Sit C.J. Anderson (at Kansas City): Anderson's been a dud in three of his last four games, and he's seen 10 or fewer carries in each of those down contests. Like most running backs, when a team's winning, there's more production at the position. And when they're not, it's tougher to produce. That's really what we're seeing with Anderson: in Denver's three wins this year, he's averaged about 22 carries, 98 rushing yards, and a third of a rushing touchdown per game. In losses, those numbers are 9, 32, and 0.

Will the Broncos win this week? They obviously could, but it won't be easy. They're going to be in Kansas City as 7.5-point underdogs in a game with a low 43-point over/under. Vegas isn't everything, but things aren't exactly looking up for a Denver victory. And that'll hurt Anderson tremendously.

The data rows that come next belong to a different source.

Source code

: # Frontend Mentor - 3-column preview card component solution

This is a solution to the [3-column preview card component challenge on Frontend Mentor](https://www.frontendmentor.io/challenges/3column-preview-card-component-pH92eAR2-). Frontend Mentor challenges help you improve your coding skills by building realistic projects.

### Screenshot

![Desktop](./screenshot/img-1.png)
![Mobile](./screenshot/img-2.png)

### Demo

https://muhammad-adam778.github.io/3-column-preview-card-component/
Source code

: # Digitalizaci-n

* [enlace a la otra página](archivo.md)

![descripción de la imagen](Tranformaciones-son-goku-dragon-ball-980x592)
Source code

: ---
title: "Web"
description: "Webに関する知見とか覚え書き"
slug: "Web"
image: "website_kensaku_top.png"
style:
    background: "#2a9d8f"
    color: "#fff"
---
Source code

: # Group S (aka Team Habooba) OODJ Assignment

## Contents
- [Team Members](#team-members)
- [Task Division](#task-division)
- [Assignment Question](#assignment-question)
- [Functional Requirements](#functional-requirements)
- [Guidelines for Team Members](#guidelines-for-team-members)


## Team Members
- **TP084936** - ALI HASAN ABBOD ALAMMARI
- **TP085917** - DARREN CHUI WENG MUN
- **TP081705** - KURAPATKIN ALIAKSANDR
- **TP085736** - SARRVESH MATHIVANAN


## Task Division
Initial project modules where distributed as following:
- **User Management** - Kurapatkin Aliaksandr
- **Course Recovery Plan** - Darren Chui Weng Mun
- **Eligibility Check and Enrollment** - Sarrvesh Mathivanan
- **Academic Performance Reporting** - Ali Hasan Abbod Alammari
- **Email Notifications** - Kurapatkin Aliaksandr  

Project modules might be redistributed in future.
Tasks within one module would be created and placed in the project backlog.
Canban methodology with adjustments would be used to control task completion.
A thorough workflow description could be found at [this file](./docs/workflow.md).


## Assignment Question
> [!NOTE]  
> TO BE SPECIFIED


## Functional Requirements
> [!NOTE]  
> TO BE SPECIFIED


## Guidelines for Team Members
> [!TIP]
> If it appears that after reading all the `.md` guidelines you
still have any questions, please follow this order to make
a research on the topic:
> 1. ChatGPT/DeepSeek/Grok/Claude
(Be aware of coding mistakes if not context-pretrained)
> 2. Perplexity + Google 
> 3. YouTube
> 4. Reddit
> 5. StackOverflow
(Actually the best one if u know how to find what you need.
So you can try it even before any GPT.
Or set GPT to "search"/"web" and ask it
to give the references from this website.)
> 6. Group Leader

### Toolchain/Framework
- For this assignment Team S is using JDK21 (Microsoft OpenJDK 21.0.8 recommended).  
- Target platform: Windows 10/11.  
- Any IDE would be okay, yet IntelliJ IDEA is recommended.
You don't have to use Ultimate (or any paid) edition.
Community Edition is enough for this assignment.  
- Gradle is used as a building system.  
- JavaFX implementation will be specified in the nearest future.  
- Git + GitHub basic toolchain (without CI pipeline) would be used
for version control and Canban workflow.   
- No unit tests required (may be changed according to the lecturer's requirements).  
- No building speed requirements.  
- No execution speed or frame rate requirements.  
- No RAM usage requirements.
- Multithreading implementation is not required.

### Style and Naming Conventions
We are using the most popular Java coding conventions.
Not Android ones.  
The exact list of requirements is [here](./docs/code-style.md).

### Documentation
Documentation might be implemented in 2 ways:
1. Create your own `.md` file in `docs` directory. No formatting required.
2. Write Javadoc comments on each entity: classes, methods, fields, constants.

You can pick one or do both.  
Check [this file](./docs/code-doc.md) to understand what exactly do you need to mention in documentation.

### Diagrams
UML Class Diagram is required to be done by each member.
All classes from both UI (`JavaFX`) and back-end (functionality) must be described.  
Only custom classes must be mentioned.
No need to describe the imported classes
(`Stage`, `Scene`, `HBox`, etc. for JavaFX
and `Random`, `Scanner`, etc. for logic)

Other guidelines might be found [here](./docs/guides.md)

Start Marlon Mack (deeper play, at Cincinnati): Mack played more snaps than Frank Gore last week in a game that got out of hand, but that's also a big reason he's attractive here in Week 8. As I noted earlier, Cincinnati is a huge favorite over Indianapolis. Mack, the team's pass-catching back (he saw six targets last week), could (and should, because he's objectively better) be on the field a good bit in this one. Cincinnati ranks ninth in running back receptions allowed this year, as well, even though they've had their bye -- meaning, they've played one fewer game than a lot of teams. In PPR formats, Mack should actually provide a decent floor this week.

Other running backs to start: Matt Forte (vs. Atlanta), Chris Thompson (vs. Dallas)
Other running backs to sit: Isaiah Crowell (vs. Minnesota), Mike Gillislee (vs. Los Angeles)

Wide Receiver

Start Pierre Garcon (at Philadelphia): As I talked about in my 15 Transactions column this week, Garcon's got a trio of tough matchups upcoming after this week, so he's kind of a sell candidate right now in fantasy football. Touchdown regression should eventually hit (he hasn't scored this year despite having 38 receptions), but the schedule itself is pretty rough.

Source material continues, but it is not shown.